Родилась писательница в 1930 году в Антверпене. Именно в этом городе открывается действие романа «Дикки-Король», а краски его великолепно запечатлены Малле-Жорис в романе «Ложь» (1956). Это легко воображаемая романтика порта. Серое утро. Чайки. Дымы на горизонте. Запахи кофе и жареного картофеля, рыбы, йода, пирожных и гари. Лавки со снедью. Ящики с фруктами. На земле упавший лимон. Телеграфный стиль не присущ Малле-Жорис, она рисует картину медленно, находя в этом вкус, копируя палитру фламандских художников. И сегодня писательница часто бывает в Бельгии, там живет ее мать Сюзанна Лиляр, известная бельгийская эссеистка и драматург. Происхождение и духовная тяга писательницы к Фландрии позволяют бельгийцам называть Малле-Жорис своим национальным автором, от чего она не открещивается, хотя Париж, где находятся ее издатели, не оставляет. И это понятно, отсюда она имеет выход на более широкую читательскую аудиторию.
О своей жизни и творчестве Франсуаза Малле-Жорис рассказала в нескольких автобиографических книгах. Самая известная — «Бумажный дом» (1970). Название намекает на те не обремененные вещами национальные японские жилища, двери которых никогда не закрываются, и вся семья, несмотря на тонкие раздвижные перегородки, как будто пребывает в одной комнате. Иными словами, уже на титульном листе автор заявляет, что ее дом не башня из слоновой кости и не крепость, а, если угодно, бивуак. Тепло его очага ровно светит всем, кто пожелает к нему приблизиться.
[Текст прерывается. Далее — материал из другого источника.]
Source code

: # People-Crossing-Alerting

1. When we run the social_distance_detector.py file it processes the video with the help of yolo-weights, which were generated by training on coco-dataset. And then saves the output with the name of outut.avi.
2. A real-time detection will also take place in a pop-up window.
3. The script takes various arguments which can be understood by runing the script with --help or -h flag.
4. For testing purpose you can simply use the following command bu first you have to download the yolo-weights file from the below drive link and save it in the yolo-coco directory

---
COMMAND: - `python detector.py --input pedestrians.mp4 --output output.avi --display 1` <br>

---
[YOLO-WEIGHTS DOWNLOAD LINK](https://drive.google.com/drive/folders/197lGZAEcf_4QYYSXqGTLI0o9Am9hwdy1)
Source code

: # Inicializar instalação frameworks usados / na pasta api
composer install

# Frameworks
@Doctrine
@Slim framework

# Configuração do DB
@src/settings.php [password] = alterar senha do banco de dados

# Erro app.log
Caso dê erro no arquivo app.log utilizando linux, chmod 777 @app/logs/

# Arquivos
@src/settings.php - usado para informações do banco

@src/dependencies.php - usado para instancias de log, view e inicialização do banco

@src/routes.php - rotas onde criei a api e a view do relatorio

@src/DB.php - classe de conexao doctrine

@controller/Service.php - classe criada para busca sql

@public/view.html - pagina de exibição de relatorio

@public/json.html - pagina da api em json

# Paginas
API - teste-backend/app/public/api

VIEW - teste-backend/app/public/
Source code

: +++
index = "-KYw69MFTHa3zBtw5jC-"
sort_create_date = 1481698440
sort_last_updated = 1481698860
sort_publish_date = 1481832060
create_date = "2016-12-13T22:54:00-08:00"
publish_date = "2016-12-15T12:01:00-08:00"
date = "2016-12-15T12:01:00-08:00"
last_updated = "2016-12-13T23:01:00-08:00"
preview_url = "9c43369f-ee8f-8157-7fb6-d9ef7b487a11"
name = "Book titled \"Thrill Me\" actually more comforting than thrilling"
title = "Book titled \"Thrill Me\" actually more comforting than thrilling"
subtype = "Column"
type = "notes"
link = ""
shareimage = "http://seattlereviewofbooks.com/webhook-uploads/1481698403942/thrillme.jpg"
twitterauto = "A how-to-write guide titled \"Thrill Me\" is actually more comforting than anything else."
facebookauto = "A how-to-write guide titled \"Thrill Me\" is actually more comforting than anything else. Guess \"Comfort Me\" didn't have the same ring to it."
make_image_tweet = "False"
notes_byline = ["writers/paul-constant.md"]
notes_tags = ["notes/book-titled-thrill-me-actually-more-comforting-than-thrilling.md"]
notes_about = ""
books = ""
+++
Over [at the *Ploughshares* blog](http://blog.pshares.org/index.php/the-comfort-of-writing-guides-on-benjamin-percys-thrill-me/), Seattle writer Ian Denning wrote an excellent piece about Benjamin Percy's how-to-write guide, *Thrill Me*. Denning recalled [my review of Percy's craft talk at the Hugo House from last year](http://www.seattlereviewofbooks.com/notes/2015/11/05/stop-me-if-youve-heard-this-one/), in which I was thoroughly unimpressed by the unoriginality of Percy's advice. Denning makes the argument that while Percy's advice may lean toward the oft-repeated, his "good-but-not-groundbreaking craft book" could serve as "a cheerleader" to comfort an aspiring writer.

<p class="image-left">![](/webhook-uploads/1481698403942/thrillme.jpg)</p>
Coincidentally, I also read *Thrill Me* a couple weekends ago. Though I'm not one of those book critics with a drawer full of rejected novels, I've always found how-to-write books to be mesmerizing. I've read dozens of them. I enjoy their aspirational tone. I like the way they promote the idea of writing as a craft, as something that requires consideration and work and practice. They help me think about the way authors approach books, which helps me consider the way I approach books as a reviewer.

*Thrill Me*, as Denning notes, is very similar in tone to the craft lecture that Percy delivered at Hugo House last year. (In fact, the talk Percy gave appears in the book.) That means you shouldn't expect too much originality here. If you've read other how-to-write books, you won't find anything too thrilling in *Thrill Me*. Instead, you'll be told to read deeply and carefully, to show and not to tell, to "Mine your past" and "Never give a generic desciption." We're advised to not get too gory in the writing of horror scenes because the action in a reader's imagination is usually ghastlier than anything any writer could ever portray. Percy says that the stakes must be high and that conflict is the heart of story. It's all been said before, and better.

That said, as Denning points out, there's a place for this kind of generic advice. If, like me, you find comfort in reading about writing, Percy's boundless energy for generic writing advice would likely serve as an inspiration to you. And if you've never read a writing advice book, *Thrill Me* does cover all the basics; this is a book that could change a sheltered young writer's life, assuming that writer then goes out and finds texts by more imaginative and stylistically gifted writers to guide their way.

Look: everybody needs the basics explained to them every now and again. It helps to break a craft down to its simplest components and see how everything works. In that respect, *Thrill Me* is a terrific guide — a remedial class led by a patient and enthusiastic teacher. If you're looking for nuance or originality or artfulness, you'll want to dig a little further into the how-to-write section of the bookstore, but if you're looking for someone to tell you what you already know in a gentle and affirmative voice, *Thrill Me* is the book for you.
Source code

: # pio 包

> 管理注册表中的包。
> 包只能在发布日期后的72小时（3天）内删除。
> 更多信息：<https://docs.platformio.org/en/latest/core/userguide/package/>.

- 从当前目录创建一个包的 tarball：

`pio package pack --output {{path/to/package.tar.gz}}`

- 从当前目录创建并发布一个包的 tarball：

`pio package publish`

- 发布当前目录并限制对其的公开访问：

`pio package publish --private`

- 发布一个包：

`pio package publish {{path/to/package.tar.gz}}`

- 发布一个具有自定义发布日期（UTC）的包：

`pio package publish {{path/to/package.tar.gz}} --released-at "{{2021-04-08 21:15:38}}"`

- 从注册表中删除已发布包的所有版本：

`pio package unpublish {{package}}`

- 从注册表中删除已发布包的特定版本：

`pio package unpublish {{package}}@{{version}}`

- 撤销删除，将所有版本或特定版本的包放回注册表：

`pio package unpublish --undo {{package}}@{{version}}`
Здесь жизнь не останавливается, как в буржуазном квартирном мирке, а всегда продолжается, как во дворе перенаселенного дома. Бьется посуда, подгорает ужин, падают незаконченные холсты картин мужа. Беспрерывно звонит телефон. Заходят друзья и случайные посетители. Но, несмотря на такую «походную» обстановку — ведь жизнь это путь, — в доме царит особая атмосфера. «Мои дети не всегда были чистенько одетыми, но зато я научила их любить литературу», — размышляет Малле-Жорис. Она подхватила и продолжила издавна существующую во французских семьях традицию чтения вслух стихов и прозы с последующим обсуждением прочитанного. Как мало осталось таких семей в эпоху радио и телевидения! В отличие от многих выведенных в романе «Дикки-Король» фанатов ее дети знают и любят Расина и Гюго, Верлена и Малларме, Реверди и Арагона. Малле-Жорис не без основания считает, что чтение вслух дало ее детям больше, чем телевизор, записи модных шлягеров, посещение концертов поп-музыки.